* [Records for the task]
↓↓↓

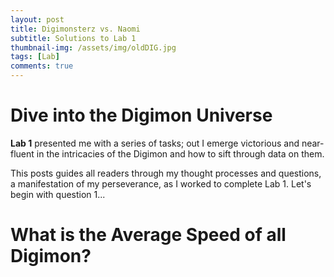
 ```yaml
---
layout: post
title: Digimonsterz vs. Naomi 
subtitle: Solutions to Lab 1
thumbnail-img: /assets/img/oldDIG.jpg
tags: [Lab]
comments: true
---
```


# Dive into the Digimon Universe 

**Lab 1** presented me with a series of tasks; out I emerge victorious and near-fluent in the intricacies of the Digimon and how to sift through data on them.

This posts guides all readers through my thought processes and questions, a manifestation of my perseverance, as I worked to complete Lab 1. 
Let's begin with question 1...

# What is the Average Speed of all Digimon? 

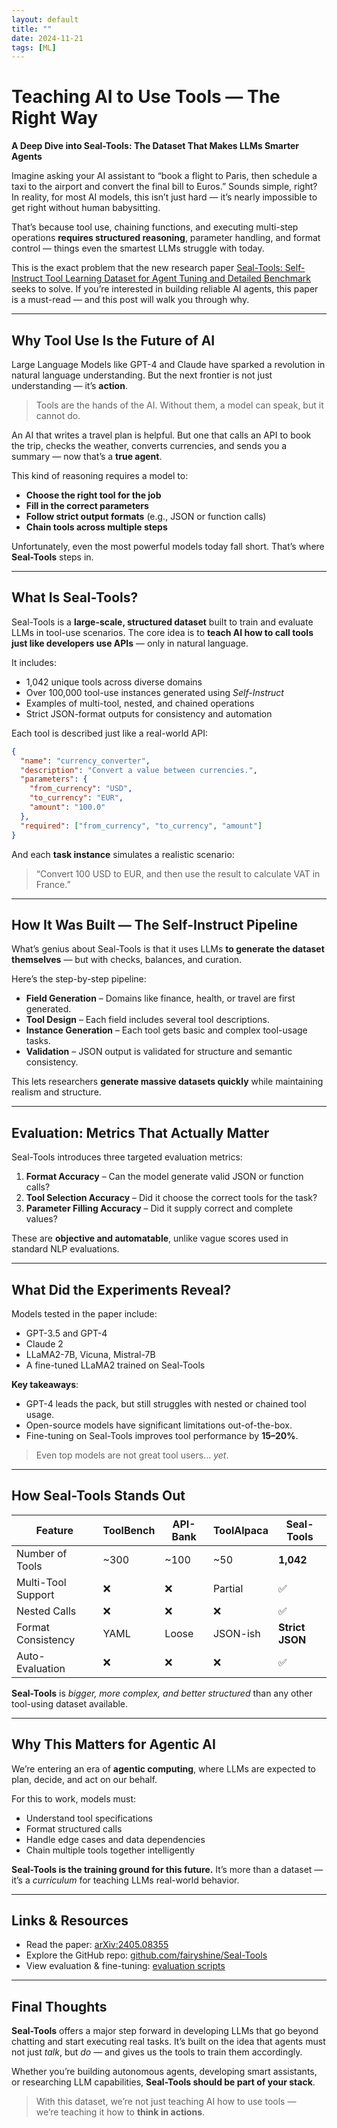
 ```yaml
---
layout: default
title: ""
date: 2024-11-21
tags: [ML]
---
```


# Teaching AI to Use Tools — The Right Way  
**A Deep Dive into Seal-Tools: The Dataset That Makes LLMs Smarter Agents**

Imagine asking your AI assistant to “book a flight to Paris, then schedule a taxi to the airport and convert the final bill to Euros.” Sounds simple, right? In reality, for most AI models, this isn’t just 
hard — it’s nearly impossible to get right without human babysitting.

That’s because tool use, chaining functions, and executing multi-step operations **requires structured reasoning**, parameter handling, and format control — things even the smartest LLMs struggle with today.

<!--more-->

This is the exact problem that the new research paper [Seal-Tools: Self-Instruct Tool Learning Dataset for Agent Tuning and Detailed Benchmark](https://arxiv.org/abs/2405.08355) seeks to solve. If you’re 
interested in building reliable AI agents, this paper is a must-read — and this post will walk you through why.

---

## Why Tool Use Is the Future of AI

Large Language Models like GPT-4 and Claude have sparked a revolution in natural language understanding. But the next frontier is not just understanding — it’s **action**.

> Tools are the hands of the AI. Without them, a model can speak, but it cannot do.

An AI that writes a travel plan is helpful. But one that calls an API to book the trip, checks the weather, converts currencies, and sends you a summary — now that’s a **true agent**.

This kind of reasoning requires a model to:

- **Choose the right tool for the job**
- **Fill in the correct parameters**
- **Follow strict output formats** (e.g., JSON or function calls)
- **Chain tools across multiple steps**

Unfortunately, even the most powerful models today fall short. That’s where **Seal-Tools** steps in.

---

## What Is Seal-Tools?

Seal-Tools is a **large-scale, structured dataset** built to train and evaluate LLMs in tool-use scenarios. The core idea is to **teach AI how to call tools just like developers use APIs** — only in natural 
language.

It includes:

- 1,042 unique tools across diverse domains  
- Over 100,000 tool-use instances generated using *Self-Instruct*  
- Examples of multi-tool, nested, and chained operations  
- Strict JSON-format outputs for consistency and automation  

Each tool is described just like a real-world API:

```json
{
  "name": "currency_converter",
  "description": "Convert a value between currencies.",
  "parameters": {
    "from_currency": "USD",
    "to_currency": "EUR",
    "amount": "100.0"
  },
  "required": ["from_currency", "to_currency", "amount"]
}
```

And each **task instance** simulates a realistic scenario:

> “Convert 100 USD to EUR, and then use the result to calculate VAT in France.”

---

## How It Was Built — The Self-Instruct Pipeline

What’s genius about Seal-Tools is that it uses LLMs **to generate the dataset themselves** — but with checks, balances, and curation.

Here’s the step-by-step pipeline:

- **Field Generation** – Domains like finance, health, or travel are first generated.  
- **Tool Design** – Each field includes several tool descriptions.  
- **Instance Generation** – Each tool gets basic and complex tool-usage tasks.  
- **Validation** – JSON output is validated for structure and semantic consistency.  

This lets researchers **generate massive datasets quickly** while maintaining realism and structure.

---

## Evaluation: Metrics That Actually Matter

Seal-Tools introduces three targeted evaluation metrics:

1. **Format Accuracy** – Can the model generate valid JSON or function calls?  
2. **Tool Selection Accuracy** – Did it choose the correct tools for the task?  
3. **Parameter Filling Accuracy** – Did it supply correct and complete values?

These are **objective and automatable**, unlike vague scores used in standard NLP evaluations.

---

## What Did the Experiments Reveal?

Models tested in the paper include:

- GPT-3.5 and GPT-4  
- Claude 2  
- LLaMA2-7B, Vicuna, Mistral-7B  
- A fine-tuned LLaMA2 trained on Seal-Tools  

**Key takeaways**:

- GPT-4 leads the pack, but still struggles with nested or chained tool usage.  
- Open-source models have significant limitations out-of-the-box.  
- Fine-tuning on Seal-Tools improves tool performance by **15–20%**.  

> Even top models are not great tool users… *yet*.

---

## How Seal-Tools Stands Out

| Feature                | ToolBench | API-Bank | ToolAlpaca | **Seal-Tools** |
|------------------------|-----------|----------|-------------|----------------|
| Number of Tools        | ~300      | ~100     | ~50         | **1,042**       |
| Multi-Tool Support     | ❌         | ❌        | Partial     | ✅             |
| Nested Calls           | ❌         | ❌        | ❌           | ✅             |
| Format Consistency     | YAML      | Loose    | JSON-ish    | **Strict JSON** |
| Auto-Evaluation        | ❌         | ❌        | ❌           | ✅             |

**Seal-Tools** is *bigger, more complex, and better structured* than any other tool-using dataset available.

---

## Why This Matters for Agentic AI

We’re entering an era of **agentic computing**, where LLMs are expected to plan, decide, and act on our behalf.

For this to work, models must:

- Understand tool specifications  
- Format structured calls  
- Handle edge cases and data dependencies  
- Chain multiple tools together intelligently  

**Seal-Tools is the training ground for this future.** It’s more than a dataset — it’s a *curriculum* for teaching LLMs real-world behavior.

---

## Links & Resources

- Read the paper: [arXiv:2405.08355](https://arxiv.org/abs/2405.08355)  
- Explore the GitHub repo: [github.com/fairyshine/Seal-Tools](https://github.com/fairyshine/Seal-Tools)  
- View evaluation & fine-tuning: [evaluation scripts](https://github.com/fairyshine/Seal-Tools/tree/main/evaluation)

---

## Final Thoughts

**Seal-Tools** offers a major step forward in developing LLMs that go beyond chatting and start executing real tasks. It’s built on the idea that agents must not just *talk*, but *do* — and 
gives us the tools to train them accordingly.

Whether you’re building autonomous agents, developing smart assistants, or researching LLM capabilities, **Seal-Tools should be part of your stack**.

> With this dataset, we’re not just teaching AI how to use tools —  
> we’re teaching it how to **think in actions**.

↑↑↑

* [What is needed]
Repeat each record exactly, with the pictures left out.

* [Answer box]
 ```yaml
---
layout: post
title: Digimonsterz vs. Naomi 
subtitle: Solutions to Lab 1
thumbnail-img: /assets/img/oldDIG.jpg
tags: [Lab]
comments: true
---
```


# Dive into the Digimon Universe 

**Lab 1** presented me with a series of tasks; out I emerge victorious and near-fluent in the intricacies of the Digimon and how to sift through data on them.

This posts guides all readers through my thought processes and questions, a manifestation of my perseverance, as I worked to complete Lab 1. 
Let's begin with question 1...

# What is the Average Speed of all Digimon? 

 ```yaml
---
layout: default
title: ""
date: 2024-11-21
tags: [ML]
---
```


# Teaching AI to Use Tools — The Right Way  
**A Deep Dive into Seal-Tools: The Dataset That Makes LLMs Smarter Agents**

Imagine asking your AI assistant to “book a flight to Paris, then schedule a taxi to the airport and convert the final bill to Euros.” Sounds simple, right? In reality, for most AI models, this isn’t just 
hard — it’s nearly impossible to get right without human babysitting.

That’s because tool use, chaining functions, and executing multi-step operations **requires structured reasoning**, parameter handling, and format control — things even the smartest LLMs struggle with today.

<!--more-->

This is the exact problem that the new research paper [Seal-Tools: Self-Instruct Tool Learning Dataset for Agent Tuning and Detailed Benchmark](https://arxiv.org/abs/2405.08355) seeks to solve. If you’re 
interested in building reliable AI agents, this paper is a must-read — and this post will walk you through why.

---

## Why Tool Use Is the Future of AI

Large Language Models like GPT-4 and Claude have sparked a revolution in natural language understanding. But the next frontier is not just understanding — it’s **action**.

> Tools are the hands of the AI. Without them, a model can speak, but it cannot do.

An AI that writes a travel plan is helpful. But one that calls an API to book the trip, checks the weather, converts currencies, and sends you a summary — now that’s a **true agent**.

This kind of reasoning requires a model to:

- **Choose the right tool for the job**
- **Fill in the correct parameters**
- **Follow strict output formats** (e.g., JSON or function calls)
- **Chain tools across multiple steps**

Unfortunately, even the most powerful models today fall short. That’s where **Seal-Tools** steps in.

---

## What Is Seal-Tools?

Seal-Tools is a **large-scale, structured dataset** built to train and evaluate LLMs in tool-use scenarios. The core idea is to **teach AI how to call tools just like developers use APIs** — only in natural 
language.

It includes:

- 1,042 unique tools across diverse domains  
- Over 100,000 tool-use instances generated using *Self-Instruct*  
- Examples of multi-tool, nested, and chained operations  
- Strict JSON-format outputs for consistency and automation  

Each tool is described just like a real-world API:

```json
{
  "name": "currency_converter",
  "description": "Convert a value between currencies.",
  "parameters": {
    "from_currency": "USD",
    "to_currency": "EUR",
    "amount": "100.0"
  },
  "required": ["from_currency", "to_currency", "amount"]
}
```

And each **task instance** simulates a realistic scenario:

> “Convert 100 USD to EUR, and then use the result to calculate VAT in France.”

---

## How It Was Built — The Self-Instruct Pipeline

What’s genius about Seal-Tools is that it uses LLMs **to generate the dataset themselves** — but with checks, balances, and curation.

Here’s the step-by-step pipeline:

- **Field Generation** – Domains like finance, health, or travel are first generated.  
- **Tool Design** – Each field includes several tool descriptions.  
- **Instance Generation** – Each tool gets basic and complex tool-usage tasks.  
- **Validation** – JSON output is validated for structure and semantic consistency.  

This lets researchers **generate massive datasets quickly** while maintaining realism and structure.

---

## Evaluation: Metrics That Actually Matter

Seal-Tools introduces three targeted evaluation metrics:

1. **Format Accuracy** – Can the model generate valid JSON or function calls?  
2. **Tool Selection Accuracy** – Did it choose the correct tools for the task?  
3. **Parameter Filling Accuracy** – Did it supply correct and complete values?

These are **objective and automatable**, unlike vague scores used in standard NLP evaluations.

---

## What Did the Experiments Reveal?

Models tested in the paper include:

- GPT-3.5 and GPT-4  
- Claude 2  
- LLaMA2-7B, Vicuna, Mistral-7B  
- A fine-tuned LLaMA2 trained on Seal-Tools  

**Key takeaways**:

- GPT-4 leads the pack, but still struggles with nested or chained tool usage.  
- Open-source models have significant limitations out-of-the-box.  
- Fine-tuning on Seal-Tools improves tool performance by **15–20%**.  

> Even top models are not great tool users… *yet*.

---

## How Seal-Tools Stands Out

| Feature                | ToolBench | API-Bank | ToolAlpaca | **Seal-Tools** |
|------------------------|-----------|----------|-------------|----------------|
| Number of Tools        | ~300      | ~100     | ~50         | **1,042**       |
| Multi-Tool Support     | ❌         | ❌        | Partial     | ✅             |
| Nested Calls           | ❌         | ❌        | ❌           | ✅             |
| Format Consistency     | YAML      | Loose    | JSON-ish    | **Strict JSON** |
| Auto-Evaluation        | ❌         | ❌        | ❌           | ✅             |

**Seal-Tools** is *bigger, more complex, and better structured* than any other tool-using dataset available.

---

## Why This Matters for Agentic AI

We’re entering an era of **agentic computing**, where LLMs are expected to plan, decide, and act on our behalf.

For this to work, models must:

- Understand tool specifications  
- Format structured calls  
- Handle edge cases and data dependencies  
- Chain multiple tools together intelligently  

**Seal-Tools is the training ground for this future.** It’s more than a dataset — it’s a *curriculum* for teaching LLMs real-world behavior.

---

## Links & Resources

- Read the paper: [arXiv:2405.08355](https://arxiv.org/abs/2405.08355)  
- Explore the GitHub repo: [github.com/fairyshine/Seal-Tools](https://github.com/fairyshine/Seal-Tools)  
- View evaluation & fine-tuning: [evaluation scripts](https://github.com/fairyshine/Seal-Tools/tree/main/evaluation)

---

## Final Thoughts

**Seal-Tools** offers a major step forward in developing LLMs that go beyond chatting and start executing real tasks. It’s built on the idea that agents must not just *talk*, but *do* — and 
gives us the tools to train them accordingly.

Whether you’re building autonomous agents, developing smart assistants, or researching LLM capabilities, **Seal-Tools should be part of your stack**.

> With this dataset, we’re not just teaching AI how to use tools —  
> we’re teaching it how to **think in actions**.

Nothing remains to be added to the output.